There is a paradox here: as Prof Olusoga points out, British statues are mostly pretty dull. They are rarely great art, and we usually only see them when our attention is drawn by a controversy. There are vigorous and welcome debates about who should stay and who should go, informed by big questions of personal and national identity, but it seems unlikely that many people would miss the statue of Sir Charles Napier because they like looking at it. This is not to say the statues of colonialists and slave traders should be allowed to stand: when they make people feel uncomfortable and unwelcome in the spaces that Londoners share, they should go. Replacing these statues with a more diverse group who had a positive impact on people’s lives would be a great improvement, but if statues aren’t interesting, then they will just fade into the background for the next generation of Londoners. Representation is not enough by itself: public art is only effective if people want to look at it.
In general, London is better served by its sculptures and its abstract public art than its statues: to take just one example the Three Perpetual Chords by Conrad Shawcross in Dulwich Park are visually pleasing forms but more importantly they are a mildly anarchic delight, with children constantly climbing up them or hiding underneath. They are impressive but they are on a human scale, and humans interact with them.

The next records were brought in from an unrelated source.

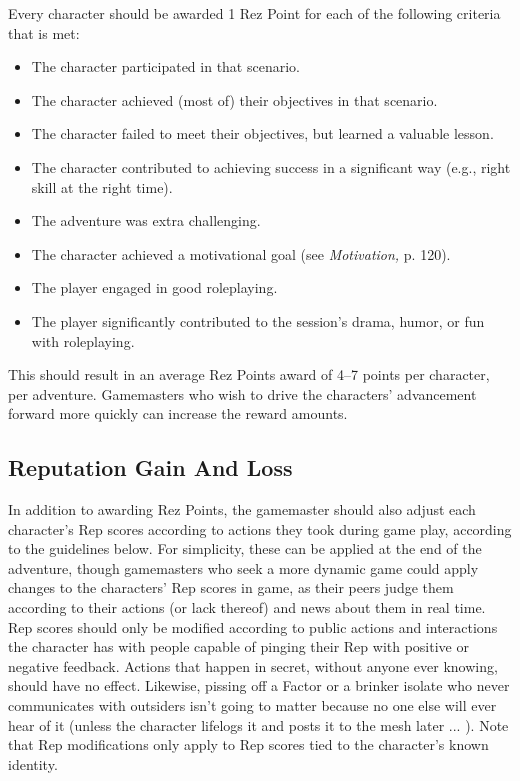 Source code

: Every character should be awarded 1 Rez Point for 
each of the following criteria that is met:
\begin{itemize}
\item  The character participated in that scenario.
\item  The character achieved (most of) their objectives in that scenario.
\item  The character failed to meet their objectives, but learned a valuable lesson.
\item  The character contributed to achieving success in a significant way (e.g., right skill at the right time).
\item  The adventure was extra challenging.
\item  The character achieved a motivational goal (see \textit{Motivation,} p. 120).
\item  The player engaged in good roleplaying.
\item  The player significantly contributed to the session's drama, humor, or fun with roleplaying.
\end{itemize}

This should result in an average Rez Points award 
of 4–7 points per character, per adventure. Gamemasters
who wish to drive the characters' advancement
forward more quickly can increase the reward
amounts. 

\subsection{Reputation Gain And Loss}

In addition to awarding Rez Points, the gamemaster 
should also adjust each character's Rep scores according
to actions they took during game play, according to
the guidelines below. For simplicity, these can be applied 
at the end of the adventure, though gamemasters who 
seek a more dynamic game could apply changes to the 
characters' Rep scores in game, as their peers judge 
them according to their actions (or lack thereof) and 
news about them in real time. Rep scores should only 
be modified according to public actions and interactions 
the character has with people capable of pinging their 
Rep with positive or negative feedback. Actions that 
happen in secret, without anyone ever knowing, should 
have no effect. Likewise, pissing off a Factor or a brinker 
isolate who never communicates with outsiders isn't 
going to matter because no one else will ever hear of it 
(unless the character lifelogs it and posts it to the mesh 
later ... ). Note that Rep modifications only apply to Rep 
scores tied to the character's known identity.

To my mind, the statue of Millicent Fawcett by Gillian Wearing in Parliament Square works for the same reason: she is larger than life but not enormous, she looks like a real person – resolute but slightly worried – and she is not high in the sky. In more normal times, she is often surrounded by schoolgirls taking selfies with her: it seems that her ideas still matter.
As another of our London Conference speakers, the British Futures director Sunder Katwala, points out that “we are all products of the past”, and this is what all Londoners have in common. Our public space needs to reflect this shared past: the good things, the bad things, and most of all the complicated and messy things. Public art in all its forms – individual statues, abstract sculptures, murals, graffiti art, ephemeral performance pieces – can help us to do this. But the solution cannot just be to take a statue of one person off a high plinth and put another one up there: the best art to reflect London’s complex, painful past will be human, complicated, challenging, and at ground level.